Fear of premature burial was once a common phobia called Taphophobia. Thomas Wolfe reveals Eugene Gant’s (his alter ego) fascination with the dimly lit local funeral parlor as he looks in the door while passing through town on his way home from school. He remembered the smell, “A sweet funereal odor of carnations and cedar-wood floated on the cool heavy air.” In Look Homeward, Angel Wolfe describes his own fear of being buried alive.

The ghost of old fear, that had been laid for years, walked forth to haunt him. In his old fantasies of death he had watched his living burial, had foreseen his waking life-in-death, his slow, frustrated efforts to push away the smothering flood of earth until, as a drowning swimmer claws the air, his mute and stiffened fingers thrust from the ground a call for hands.

In 1844, Edgar Allan Poe wrote a short story titled “Premature Burial.” Like Eugene Gant in Look Homeward, Angel, its main character expresses concern about being buried alive. Poe was certainly taking advantage of the common phobia and public interest in the subject in this tale. Poe comments “There are certain themes of which the interest is all-absorbing, but which are too entirely horrible for the purposes of legitimate fiction.” One of the earliest stories about premature burial can be found recorded in 11th century Greek history. It claimed that the 5th-century Roman emperor Zeno was buried alive in Constantinople’s Church of the Holy Apostles after an illness related to alcohol poisoning. As the tale goes, for three days cries of “have pity on me!” could be heard from within his sarcophagus.

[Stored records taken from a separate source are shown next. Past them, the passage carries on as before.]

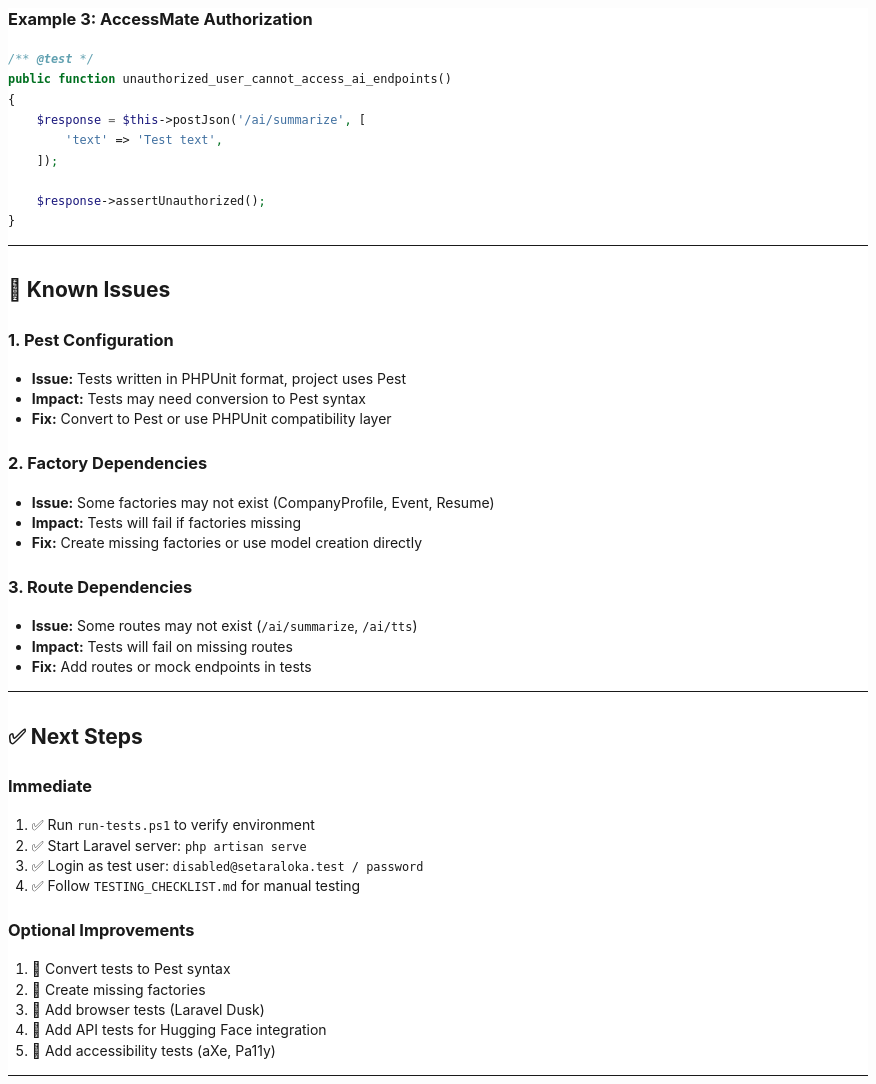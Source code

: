 ### Example 3: AccessMate Authorization
```php
/** @test */
public function unauthorized_user_cannot_access_ai_endpoints()
{
    $response = $this->postJson('/ai/summarize', [
        'text' => 'Test text',
    ]);

    $response->assertUnauthorized();
}
```

---

## 🐛 Known Issues

### 1. Pest Configuration
- **Issue:** Tests written in PHPUnit format, project uses Pest
- **Impact:** Tests may need conversion to Pest syntax
- **Fix:** Convert to Pest or use PHPUnit compatibility layer

### 2. Factory Dependencies
- **Issue:** Some factories may not exist (CompanyProfile, Event, Resume)
- **Impact:** Tests will fail if factories missing
- **Fix:** Create missing factories or use model creation directly

### 3. Route Dependencies
- **Issue:** Some routes may not exist (`/ai/summarize`, `/ai/tts`)
- **Impact:** Tests will fail on missing routes
- **Fix:** Add routes or mock endpoints in tests

---

## ✅ Next Steps

### Immediate
1. ✅ Run `run-tests.ps1` to verify environment
2. ✅ Start Laravel server: `php artisan serve`
3. ✅ Login as test user: `disabled@setaraloka.test / password`
4. ✅ Follow `TESTING_CHECKLIST.md` for manual testing

### Optional Improvements
1. 🔄 Convert tests to Pest syntax
2. 🔄 Create missing factories
3. 🔄 Add browser tests (Laravel Dusk)
4. 🔄 Add API tests for Hugging Face integration
5. 🔄 Add accessibility tests (aXe, Pa11y)

---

The truth of the matter is that despite the centuries-old fear, doctors rarely pronounced people dead by mistake. In 1879, an editorial in The Pee Dee Herald in Wadesboro, NC tried to reassure the public “that while such things have happened, and may still happen, they are of the rarest of occurrences.” To avoid the problem, the newspaper cited the modern practice in some cemeteries of the use of mortuary houses to keep the dead in storage for a few days before interment. Physicians wrote numerous new treatises about properly detecting the signs of death. Coffins occasionally were equipped with emergency devices, such as bells, to allow the corpse to call for help. Perhaps you have heard of a “dead ringer.”

From the Charlotte Observer, February 26, 1885

Yet, in the 19th and early 20th centuries, stories continually surfaced in newspapers about premature burials. It is no wonder Thomas Wolfe was afraid. The Charlotte Observer printed a report in February of 1885 that the exhumed corpse of a young man named Jenkins in Buncombe County, NC was found turned over onto its front inside the coffin, with much of his hair pulled out. Scratch marks were also visible on all sides of the coffin’s interior. The following month the Asheville Weekly Citizen reported there was no truth to the story.

From the Asheville Weekly Citizen, March 7, 1885

Also in February of 1885, The People’s Press in Winston-Salem shared the news from Springfield, WV that a popular young lady named Mary Cox was buried in a vault after an accidental morphine overdose. For two days a neighbor's dogs howled outside the tomb. The grave was opened, and the horror was revealed. The poor girl had briefly come to life shredding the interior of the coffin in her unsuccessful attempt to escape. Another report in 1900 from Columbia, SC described a legal debate over a man named Pinckney Sizemore, accused of stealing his brother’s watch. He collapsed in the courtroom and the coroner quickly pronounced him dead from a heart attack. A grave was dug and the man was about to be interred when the police postponed the action until evidence of the death was proven unmistakable. Sizemore was alive, a shallow breath detected at his mouth with the use of a mirror. The Chatam Record shared the news in April of 1928 from Madison County, VA that Miss Fannie Broyles, stunned from a blow to the head by a falling tree limb, listened to her own funeral in an open coffin. The realization that she would soon be buried alive caused her to begin to twitch her eyelids. Mourning relatives noticed and a successful resuscitation effort began.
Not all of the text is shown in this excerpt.